Sarah. Sarah is a Biblical matriarch and prophetess, a major figure in Abrahamic religions.
While some discrepancies exist in how she is portrayed by the different faiths, Judaism, Christianity, and Islam all depict her character similarly, as that of a pious woman, renowned for her hospitality and beauty, the wife of Abraham, and the mother of Isaac. Sarah first appears in Bereshit, or the Book of Genesis, while the Midrash and Aggadah provide some additional commentary on her life and role within Judaism and its ancestral form, Yahwism.
She is born Sarai in Ur Kaśdim, or Ur of the Chaldees, believed to have been in present-day Turkey, Syria, or Iraq, in 1803 BCE, or 1,958 years following Creation, according to the Hebrew calendar, the daughter of Terah, an idolater who worshiped the sun and high-ranking servant of Nimrod, the king of Shinar, or Mesopotamia, but not of his wife, Amathlai.
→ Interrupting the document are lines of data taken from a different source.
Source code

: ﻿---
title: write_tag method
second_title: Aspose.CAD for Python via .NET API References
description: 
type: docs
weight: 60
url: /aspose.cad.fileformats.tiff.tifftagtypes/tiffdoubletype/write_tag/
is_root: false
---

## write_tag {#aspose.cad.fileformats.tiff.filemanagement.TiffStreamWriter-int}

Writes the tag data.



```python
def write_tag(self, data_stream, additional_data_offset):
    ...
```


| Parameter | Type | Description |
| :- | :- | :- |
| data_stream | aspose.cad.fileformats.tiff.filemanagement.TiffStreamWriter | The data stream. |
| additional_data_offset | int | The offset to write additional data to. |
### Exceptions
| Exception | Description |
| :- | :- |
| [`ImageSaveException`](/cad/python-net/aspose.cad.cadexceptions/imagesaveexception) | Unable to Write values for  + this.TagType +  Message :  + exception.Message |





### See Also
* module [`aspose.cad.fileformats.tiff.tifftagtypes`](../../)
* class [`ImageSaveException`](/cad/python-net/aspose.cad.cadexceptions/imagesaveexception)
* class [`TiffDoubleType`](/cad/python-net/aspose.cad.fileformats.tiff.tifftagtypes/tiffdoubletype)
Her name is a feminine form of sar, meaning chieftain or prince.
Through Terah, she would've been the great-great-great-great-great-great-great-great grandchild of Noah, still alive, living in the Mountains of Ararat, and over nine centuries old at the time of her birth. No details are given as to her life or her religious beliefs before Abraham's return to Ur Kaśdim to thwart Nimrod's efforts to proclaim himself a god, in 1763 BCE, or 1,998 years following Creation.